### Exercise aim:
Write out the listing exactly, from its first line through the line holding "Topic - smardentechresponse", but include none of the pictures.

─── Given information ───

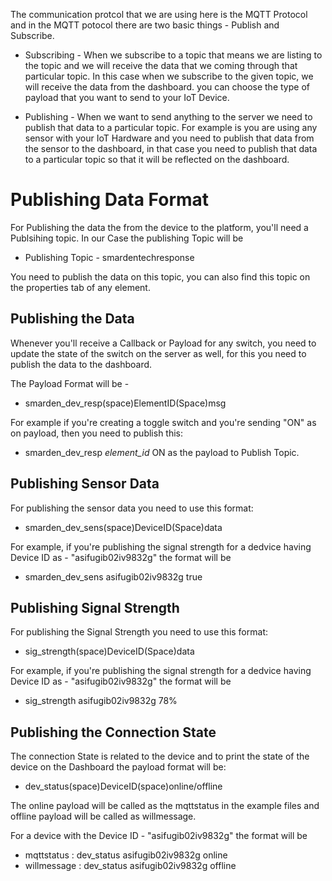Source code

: The communication protcol that we are using here is the MQTT Protocol and in the MQTT potocol there are two basic things - Publish and Subscribe. 

* Subscribing - When we subscribe to a topic that means we are listing to the topic and we will receive the data that we coming through that particular topic. In this case when we subscribe to the given topic, we will receive the data from the dashboard. you can choose the type of payload that you want to send to your IoT Device. 

* Publishing - When we want to send anything to the server we need to publish that data to a particular topic. For example is you are using any sensor with your IoT Hardware and you need to publish that data from the sensor to the dashboard, in that case you need to publish that data to a particular topic so that it will be reflected on the dashboard. 

# Publishing Data Format 

For Publishing the data the from the device to the platform, you'll need a Publsihing topic. In our Case the publishing Topic will be 

* Publishing Topic - smardentechresponse

You need to publish the data on this topic, you can also find this topic on the properties tab of any element.  

## Publishing the Data 

Whenever you'll receive a Callback or Payload for any switch, you need to update the state of the switch on the server as well, for this you need to publish the data to the dashboard. 

The Payload Format will be - 
* smarden_dev_resp(space)ElementID(Space)msg

For example if you're creating a toggle switch and you're sending "ON" as on payload, then you need to publish this: 
* smarden_dev_resp *element_id* ON as the payload to Publish Topic. 

## Publishing Sensor Data 

For publishing the sensor data you need to use this format: 
* smarden_dev_sens(space)DeviceID(Space)data

For example, if you're publishing the signal strength for a dedvice having Device ID as - "asifugib02iv9832g" the format will be 
* smarden_dev_sens asifugib02iv9832g true

## Publishing Signal Strength 

For publishing the Signal Strength you need to use this format: 
* sig_strength(space)DeviceID(Space)data

For example, if you're publishing the signal strength for a dedvice having Device ID as - "asifugib02iv9832g" the format will be 
* sig_strength asifugib02iv9832g 78%

## Publishing the Connection State 

The connection State is related to the device and to print the state of the device on the Dashboard the payload format will be: 

* dev_status(space)DeviceID(space)online/offline 

The online payload will be called as the mqttstatus in the example files and offline payload will be called as willmessage. 

For a device with the Device ID - "asifugib02iv9832g" the format will be
* mqttstatus : dev_status asifugib02iv9832g online 
* willmessage : dev_status asifugib02iv9832g offline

───

### Task output:
Source code

: The communication protcol that we are using here is the MQTT Protocol and in the MQTT potocol there are two basic things - Publish and Subscribe. 

* Subscribing - When we subscribe to a topic that means we are listing to the topic and we will receive the data that we coming through that particular topic. In this case when we subscribe to the given topic, we will receive the data from the dashboard. you can choose the type of payload that you want to send to your IoT Device. 

* Publishing - When we want to send anything to the server we need to publish that data to a particular topic. For example is you are using any sensor with your IoT Hardware and you need to publish that data from the sensor to the dashboard, in that case you need to publish that data to a particular topic so that it will be reflected on the dashboard. 

# Publishing Data Format 

For Publishing the data the from the device to the platform, you'll need a Publsihing topic. In our Case the publishing Topic will be 

* Publishing Topic - smardentechresponse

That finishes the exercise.